Nothing but the lines from the one containing "To get more" through the last line of the records below should be written out, each exactly as it stands.

Data in this exercise
::::::::::
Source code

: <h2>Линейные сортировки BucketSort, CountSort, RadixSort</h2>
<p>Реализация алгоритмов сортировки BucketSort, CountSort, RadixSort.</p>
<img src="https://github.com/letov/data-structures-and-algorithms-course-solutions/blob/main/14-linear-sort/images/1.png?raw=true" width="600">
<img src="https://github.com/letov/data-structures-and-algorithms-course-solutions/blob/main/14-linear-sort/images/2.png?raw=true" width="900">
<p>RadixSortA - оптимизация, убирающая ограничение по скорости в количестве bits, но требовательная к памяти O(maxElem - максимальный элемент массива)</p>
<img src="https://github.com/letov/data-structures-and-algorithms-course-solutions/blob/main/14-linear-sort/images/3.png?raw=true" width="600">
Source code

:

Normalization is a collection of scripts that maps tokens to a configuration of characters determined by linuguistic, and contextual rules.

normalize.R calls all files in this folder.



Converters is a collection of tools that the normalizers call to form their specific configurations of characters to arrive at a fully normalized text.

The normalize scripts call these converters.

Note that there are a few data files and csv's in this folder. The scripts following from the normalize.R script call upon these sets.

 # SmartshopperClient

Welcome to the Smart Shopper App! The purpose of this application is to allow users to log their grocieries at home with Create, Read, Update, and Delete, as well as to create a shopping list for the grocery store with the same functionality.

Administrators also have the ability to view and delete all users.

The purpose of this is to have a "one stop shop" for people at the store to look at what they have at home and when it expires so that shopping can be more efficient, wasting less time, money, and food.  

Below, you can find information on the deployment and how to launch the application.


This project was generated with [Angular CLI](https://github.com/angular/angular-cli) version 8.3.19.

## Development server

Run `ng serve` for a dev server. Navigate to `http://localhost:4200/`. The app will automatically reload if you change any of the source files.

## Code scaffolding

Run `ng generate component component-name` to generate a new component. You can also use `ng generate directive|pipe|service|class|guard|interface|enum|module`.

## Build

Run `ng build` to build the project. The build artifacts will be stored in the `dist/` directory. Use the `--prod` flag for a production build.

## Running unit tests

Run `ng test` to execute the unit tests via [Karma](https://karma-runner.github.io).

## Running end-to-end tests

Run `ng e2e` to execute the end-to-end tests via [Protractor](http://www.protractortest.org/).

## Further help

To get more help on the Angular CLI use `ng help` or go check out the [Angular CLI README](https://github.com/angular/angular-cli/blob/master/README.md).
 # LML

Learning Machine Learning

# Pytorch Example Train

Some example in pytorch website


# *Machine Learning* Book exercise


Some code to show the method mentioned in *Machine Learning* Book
::::::::::
Answer to the problem
To get more help on the Angular CLI use `ng help` or go check out the [Angular CLI README](https://github.com/angular/angular-cli/blob/master/README.md).
 # LML

Learning Machine Learning

# Pytorch Example Train

Some example in pytorch website


# *Machine Learning* Book exercise


Some code to show the method mentioned in *Machine Learning* Book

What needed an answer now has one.